## [Dataset content]
********************

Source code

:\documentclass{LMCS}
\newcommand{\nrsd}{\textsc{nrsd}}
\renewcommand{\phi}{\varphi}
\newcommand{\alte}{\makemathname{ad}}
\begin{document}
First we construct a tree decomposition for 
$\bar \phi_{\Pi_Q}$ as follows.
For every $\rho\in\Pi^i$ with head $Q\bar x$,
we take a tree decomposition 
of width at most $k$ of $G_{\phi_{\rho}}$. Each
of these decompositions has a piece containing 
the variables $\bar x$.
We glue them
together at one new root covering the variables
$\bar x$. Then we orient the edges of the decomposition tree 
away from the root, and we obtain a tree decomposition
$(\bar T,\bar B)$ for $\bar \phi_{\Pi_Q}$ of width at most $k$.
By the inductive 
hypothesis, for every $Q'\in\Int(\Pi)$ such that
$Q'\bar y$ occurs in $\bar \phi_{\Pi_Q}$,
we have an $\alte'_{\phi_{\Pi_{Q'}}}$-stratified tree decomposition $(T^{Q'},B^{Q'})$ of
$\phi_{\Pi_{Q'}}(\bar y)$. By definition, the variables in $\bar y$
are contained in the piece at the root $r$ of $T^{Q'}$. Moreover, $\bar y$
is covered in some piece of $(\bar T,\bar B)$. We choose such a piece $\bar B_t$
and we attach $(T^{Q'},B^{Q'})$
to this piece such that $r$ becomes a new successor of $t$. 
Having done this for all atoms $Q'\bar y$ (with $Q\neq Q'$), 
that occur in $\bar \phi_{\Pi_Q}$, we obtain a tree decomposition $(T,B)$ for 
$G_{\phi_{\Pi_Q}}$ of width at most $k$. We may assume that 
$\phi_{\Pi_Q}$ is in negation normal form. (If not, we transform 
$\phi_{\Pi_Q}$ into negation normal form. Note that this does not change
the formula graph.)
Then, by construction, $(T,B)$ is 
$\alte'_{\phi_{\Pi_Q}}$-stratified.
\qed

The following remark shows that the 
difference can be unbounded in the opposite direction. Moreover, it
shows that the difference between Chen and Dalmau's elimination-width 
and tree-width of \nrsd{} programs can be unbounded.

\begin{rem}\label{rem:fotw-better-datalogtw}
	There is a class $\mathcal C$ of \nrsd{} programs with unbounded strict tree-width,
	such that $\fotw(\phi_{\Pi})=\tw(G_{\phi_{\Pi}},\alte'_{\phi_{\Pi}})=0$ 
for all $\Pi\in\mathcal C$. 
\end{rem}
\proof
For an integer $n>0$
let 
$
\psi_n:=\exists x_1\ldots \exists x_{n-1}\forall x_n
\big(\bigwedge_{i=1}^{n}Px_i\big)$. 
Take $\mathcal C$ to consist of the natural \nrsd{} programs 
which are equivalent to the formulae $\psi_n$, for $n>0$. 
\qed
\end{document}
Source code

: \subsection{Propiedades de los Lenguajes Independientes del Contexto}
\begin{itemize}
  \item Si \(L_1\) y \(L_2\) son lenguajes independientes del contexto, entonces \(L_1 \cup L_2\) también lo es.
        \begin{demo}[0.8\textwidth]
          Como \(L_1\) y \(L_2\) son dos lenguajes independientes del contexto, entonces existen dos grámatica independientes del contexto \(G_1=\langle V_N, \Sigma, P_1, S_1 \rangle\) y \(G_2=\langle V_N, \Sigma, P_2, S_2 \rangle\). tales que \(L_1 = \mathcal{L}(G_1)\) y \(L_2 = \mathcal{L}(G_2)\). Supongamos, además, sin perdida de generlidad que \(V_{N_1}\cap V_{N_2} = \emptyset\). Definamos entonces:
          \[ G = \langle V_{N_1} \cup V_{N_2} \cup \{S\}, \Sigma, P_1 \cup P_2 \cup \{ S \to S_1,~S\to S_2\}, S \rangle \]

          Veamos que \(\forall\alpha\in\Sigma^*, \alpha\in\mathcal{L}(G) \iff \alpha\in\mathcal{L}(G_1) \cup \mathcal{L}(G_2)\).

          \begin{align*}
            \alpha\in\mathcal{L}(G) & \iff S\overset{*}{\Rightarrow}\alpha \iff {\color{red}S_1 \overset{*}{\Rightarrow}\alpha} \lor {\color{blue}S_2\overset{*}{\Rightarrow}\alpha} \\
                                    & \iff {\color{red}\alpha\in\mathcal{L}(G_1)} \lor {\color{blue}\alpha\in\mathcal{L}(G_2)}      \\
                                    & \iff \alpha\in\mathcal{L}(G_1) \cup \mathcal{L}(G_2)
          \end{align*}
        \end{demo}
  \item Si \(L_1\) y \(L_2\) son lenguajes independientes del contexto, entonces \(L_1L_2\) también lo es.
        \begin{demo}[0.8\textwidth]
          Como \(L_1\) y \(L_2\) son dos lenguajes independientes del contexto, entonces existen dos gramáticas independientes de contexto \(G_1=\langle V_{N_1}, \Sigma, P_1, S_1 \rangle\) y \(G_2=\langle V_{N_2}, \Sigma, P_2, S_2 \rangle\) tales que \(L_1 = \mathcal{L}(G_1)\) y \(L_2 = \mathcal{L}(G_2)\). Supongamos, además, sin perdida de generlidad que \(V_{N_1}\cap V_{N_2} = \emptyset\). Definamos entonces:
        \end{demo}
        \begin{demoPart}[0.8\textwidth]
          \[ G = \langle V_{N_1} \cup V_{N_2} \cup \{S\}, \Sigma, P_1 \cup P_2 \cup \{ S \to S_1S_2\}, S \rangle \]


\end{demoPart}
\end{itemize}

********************

## [Work required]
Return each line from the data where the string "nrsd" can be found.

## [Response for this exercise]
\newcommand{\nrsd}{\textsc{nrsd}}
and tree-width of \nrsd{} programs can be unbounded.
	There is a class $\mathcal C$ of \nrsd{} programs with unbounded strict tree-width,
Take $\mathcal C$ to consist of the natural \nrsd{} programs 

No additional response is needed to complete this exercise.